Это уже другой голосок, звенящий от пережитого испуга. Я открываю глаза и встречаю вдумчивый, не по-детски серьезный взгляд из-под бахромы мохнатых ресниц, на кончиках которых поблескивают капельки влаги.
– Вы очень смелый. Я ужасно боюсь злых собак.
– Надо бояться злых людей. – Я гляжу на его кругленькую мордашку, внезапно ощутив, как что-то щемит внутри. Может, оттого, что прежде меня никто так почтительно не называл «вы», и мне неловко от этого, будто я внезапно состарился. – Давай-ка лучше на «ты», – говорю я, чувствуя, как боль медленно уходит. И он согласно кивает. А я думаю, что это глупо. Ведь наша встреча – всего лишь маленький эпизод из кинофильма жизни. Больше мы не увидимся. И мне странно, что я вообще размышляю об этом. Мне всегда были безразличны коротко остриженные усталые полноватые женщины и маленькие дети…
– Вы можете встать? – Она протягивает руку. – Рану нужно продезинфицировать. Пойдемте… – Испуг в ее голосе сменился решительной непреклонностью. И эта метаморфоза кажется мне забавной.
– Вы полагаете, что собачий укус сделал меня инвалидом?
– С этим не стоит шутить.

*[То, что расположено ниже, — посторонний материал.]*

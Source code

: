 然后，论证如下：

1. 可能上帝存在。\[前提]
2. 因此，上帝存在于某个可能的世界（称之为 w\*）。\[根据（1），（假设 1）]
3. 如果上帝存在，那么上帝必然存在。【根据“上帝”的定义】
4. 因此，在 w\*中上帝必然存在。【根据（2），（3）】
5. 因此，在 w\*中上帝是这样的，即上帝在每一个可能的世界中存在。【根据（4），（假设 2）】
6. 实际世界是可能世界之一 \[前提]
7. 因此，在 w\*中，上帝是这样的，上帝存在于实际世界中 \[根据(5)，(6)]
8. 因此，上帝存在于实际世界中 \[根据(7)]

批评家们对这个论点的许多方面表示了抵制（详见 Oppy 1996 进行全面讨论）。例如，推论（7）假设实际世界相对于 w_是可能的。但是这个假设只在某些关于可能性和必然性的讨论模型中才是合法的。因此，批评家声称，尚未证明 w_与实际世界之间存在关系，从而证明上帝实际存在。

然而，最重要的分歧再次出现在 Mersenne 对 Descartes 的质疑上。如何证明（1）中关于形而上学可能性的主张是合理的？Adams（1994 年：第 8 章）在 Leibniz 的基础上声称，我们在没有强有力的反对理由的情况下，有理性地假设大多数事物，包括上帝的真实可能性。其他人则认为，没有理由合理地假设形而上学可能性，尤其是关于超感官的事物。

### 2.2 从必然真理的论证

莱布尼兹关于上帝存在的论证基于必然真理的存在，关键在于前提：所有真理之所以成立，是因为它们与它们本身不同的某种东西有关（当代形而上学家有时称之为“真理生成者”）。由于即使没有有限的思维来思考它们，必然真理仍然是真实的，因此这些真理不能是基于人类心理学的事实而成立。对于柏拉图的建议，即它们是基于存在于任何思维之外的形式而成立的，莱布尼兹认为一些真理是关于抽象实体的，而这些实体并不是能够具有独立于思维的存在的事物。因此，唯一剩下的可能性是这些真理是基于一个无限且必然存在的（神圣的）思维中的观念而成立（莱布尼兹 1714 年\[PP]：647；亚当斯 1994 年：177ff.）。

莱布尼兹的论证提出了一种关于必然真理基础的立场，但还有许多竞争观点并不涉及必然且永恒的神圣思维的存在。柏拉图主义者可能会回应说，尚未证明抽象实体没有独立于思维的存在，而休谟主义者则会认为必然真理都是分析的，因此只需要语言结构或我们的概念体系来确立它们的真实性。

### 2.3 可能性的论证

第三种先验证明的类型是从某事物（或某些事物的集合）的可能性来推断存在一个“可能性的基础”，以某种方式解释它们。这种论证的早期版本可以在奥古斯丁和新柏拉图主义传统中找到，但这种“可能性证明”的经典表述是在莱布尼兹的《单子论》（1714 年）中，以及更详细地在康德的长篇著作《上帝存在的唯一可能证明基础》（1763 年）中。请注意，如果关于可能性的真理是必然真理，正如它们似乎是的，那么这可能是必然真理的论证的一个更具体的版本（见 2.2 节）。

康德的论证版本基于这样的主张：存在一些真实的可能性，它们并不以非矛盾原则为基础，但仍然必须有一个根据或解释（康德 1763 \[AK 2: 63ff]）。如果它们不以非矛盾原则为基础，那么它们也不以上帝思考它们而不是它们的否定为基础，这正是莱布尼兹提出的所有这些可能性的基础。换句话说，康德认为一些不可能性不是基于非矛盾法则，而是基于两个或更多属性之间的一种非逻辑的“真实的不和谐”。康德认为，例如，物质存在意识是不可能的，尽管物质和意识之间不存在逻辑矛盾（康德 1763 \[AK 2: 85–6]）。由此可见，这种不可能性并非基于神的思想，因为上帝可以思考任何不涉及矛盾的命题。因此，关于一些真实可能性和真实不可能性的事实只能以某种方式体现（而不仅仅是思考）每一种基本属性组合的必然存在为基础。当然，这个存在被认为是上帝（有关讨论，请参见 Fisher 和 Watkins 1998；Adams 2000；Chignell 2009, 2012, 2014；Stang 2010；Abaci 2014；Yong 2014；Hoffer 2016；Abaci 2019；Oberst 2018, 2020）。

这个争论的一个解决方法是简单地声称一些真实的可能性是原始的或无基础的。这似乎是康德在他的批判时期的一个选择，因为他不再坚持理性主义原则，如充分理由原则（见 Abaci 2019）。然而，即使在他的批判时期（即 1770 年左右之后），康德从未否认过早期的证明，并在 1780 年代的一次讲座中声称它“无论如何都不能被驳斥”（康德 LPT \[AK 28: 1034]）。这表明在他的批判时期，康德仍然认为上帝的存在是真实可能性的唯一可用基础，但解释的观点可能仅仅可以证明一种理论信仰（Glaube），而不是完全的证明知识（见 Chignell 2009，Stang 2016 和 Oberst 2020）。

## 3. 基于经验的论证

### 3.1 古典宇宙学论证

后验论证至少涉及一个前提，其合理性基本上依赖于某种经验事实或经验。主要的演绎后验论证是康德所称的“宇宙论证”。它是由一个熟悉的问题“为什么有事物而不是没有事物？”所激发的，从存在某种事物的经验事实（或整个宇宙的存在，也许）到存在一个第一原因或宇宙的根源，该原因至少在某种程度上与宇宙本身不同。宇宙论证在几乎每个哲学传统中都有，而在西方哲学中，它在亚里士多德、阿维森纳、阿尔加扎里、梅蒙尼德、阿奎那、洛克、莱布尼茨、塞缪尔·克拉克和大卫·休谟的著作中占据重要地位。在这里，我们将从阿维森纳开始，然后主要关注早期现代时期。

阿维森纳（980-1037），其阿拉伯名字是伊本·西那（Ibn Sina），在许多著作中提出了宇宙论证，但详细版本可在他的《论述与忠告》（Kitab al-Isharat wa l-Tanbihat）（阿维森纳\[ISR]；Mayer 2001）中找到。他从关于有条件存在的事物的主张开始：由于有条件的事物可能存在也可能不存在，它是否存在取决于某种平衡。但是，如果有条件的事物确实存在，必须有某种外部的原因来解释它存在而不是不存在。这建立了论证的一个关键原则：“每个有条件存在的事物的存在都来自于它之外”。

У вас кровь…
– У всех есть кровь.
– Пожалуйста, – пацан вдруг просительно-настойчиво дергает меня за рукав, – надо помазать йодом. Иначе в рану попадет инфекция, и ты умрешь.
– А ты не хочешь, чтобы я умер? – зачем-то спрашиваю я, словно это имеет какое-то значение.
– Нет, – отвечает он очень убежденно.
Я перехватываю настороженно-внимательный взгляд женщины. Какую-то долю секунды мне кажется, что она сейчас возьмет сына за руку и быстро уйдет, но вместо этого она произносит:
– Вставайте.
– Вставайте, – эхом повторяет пацан, обхватывая мой палец ладошкой в мокрой варежке. И я почему-то повинуюсь.
– Как тебя зовут?
– Миша. А тебя?
– Слава. И как далеко мне хромать?
– До соседнего подъезда. Невысоко – первый этаж, – отзывается мать.
А мальчишка, хихикнув, объявляет:
– Моего папу тоже зовут Слава.
– Здорово. И что он скажет на мой незапланированный визит?
– А его сейчас нет. Он в Америке работает. Уже очень давно.
– Помолчи, – твердо приказывает мать, и сын послушно затихает.
Почему бы, думаю я, и мне не заткнуться? Раньше детям говорили, что их отцы-невидимки – полярники или секретные агенты. Меняются времена, меняются легенды… Какое мне дело до этой незнакомой усталой, бесцветной женщины, ее мужа и сына? Пусть дадут бинт, и я поеду домой. Слишком много всего для одного вечера…
Ход моих мыслей сбивается оттого, что я чувствую, как мокрая рукавичка, точно все еще выискивая защиты, крепче сжимает мой указательный палец.
20
Женщина отпирает ключом дверь, обитую рваным дерматином. Щелкает выключателями в коридоре и обеих комнатах. Одна, наверное, детская. Женщина проводит меня в другую, небольшую, обставленную очень просто, если не сказать бедно. Усаживает на затянутый гобеленом диван и отправляется за аптечкой. Я оглядываюсь по сторонам. Висящий под потолком старенький матерчатый абажур струит мягкий оранжевый свет, отражаясь в трюмо, раскачивая тени по детским рисункам и простеньким светлым обоям в мелкий голубоватый цветочек…
Я судорожно дергаюсь, понимая, что этого не может быть, что я совсем в другом месте, в иное время, и постепенно замечаю, что и комната вовсе не похожа…
– Что, так больно? – Женщина склоняется надо мной. В ее серых глазах отражается сочувствие. – Потерпите немного. – Она осторожно протирает рану перекисью, накладывает повязку, перебинтовывает.